We’re not quite there yet. Lots can happen in just a week. But it’s a good time now to think back across 2018 and think about how things have changed. How I have changed. And if there’s one thing I can say with absolute clarity about this year, it’s that it has been a year of change. At the beginning of the year, I was in the same job I had been for fourteen years. I was preparing to move house… again. I was experiencing a fair bit of upheaval in my love life. And I was lacking quite a bit in the way of direction. So it became quite a year. I always knew it was going to be. So many things could have gone one way or the other. But fears were faced and I stepped into a new life that I couldn’t have imagined before.
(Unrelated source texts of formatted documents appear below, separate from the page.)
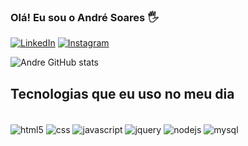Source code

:### Olá! Eu sou o André Soares 🖐️

[![LinkedIn](https://img.shields.io/badge/LinkedIn-0077B5?style=for-the-badge&logo=linkedin&logoColor=white)](https://www.linkedin.com/in/andre-soares-400356230/) [![Instagram](https://img.shields.io/badge/Instagram-E4405F?style=for-the-badge&logo=instagram&logoColor=white)](https://www.instagram.com/andre03.cs/) 

![Andre GitHub stats](https://github-readme-stats.vercel.app/api?username=Andre-CSoares&show_icons=true&theme=radical)

## Tecnologias que eu uso no meu dia

<div style="display: inline_block"><br>
  <img align="center" alt="html5" src="https://img.shields.io/badge/HTML5-E34F26?style=for-the-badge&logo=html5&logoColor=white">
  <img align="center" alt="css" src="https://img.shields.io/badge/CSS3-1572B6?style=for-the-badge&logo=css3&logoColor=white">
  <img align="center" alt="javascript" src="https://img.shields.io/badge/JavaScript-F7DF1E?style=for-the-badge&logo=javascript&logoColor=black">
  <img align="center" alt="jquery" src="https://img.shields.io/badge/jQuery-0769AD?style=for-the-badge&logo=jquery&logoColor=white">
  <img align="center" alt="nodejs" src="https://img.shields.io/badge/NodeJS-777BB4?style=for-the-badge&logo=php&logoColor=white">
  <img align="center" alt="mysql" src="https://img.shields.io/badge/MySQL-00000F?style=for-the-badge&logo=mysql&logoColor=white">
 
</div>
We often look at the different streams of our lives, imagining that they are somehow separate from one another. I certainly have done that. I have told myself that the way I responded to people wasn’t impacted by the rough day I had at work. Or that the uncertainty I felt in my relationship didn’t change the way I looked at special events. But the reality is that there’s always some kind of snowball effect. And the reason why is simple. Whether I’m at work, with my partner, with my boy or with my friends I’m always me. I’ve come to recognise that more and more. The thing is, like all things in life, I change. I am impermanent.
Having spent so many years in one workplace, it was an extreme challenge to move away from it. I was surrounded by so many friends and colleagues I had known for such a long time. I knew the work I was doing – I would walk in the door in the morning and know all the processes, faces and expectations. I know my role. I knew my place. But it was time for change. Because everything is impermanent, right? I actually didn’t know what to expect when I left. But what I did learn is that I’ll always find another way. If I’m willing to develop myself and my skills, I can always find another job, or even another career. And the thing is, now that I’ve stepped away from the job I did for so long, I realise that I’m not my job. 2018 Learning #1: Your job doesn’t say anything about who you are as a human. Because it is impermanent.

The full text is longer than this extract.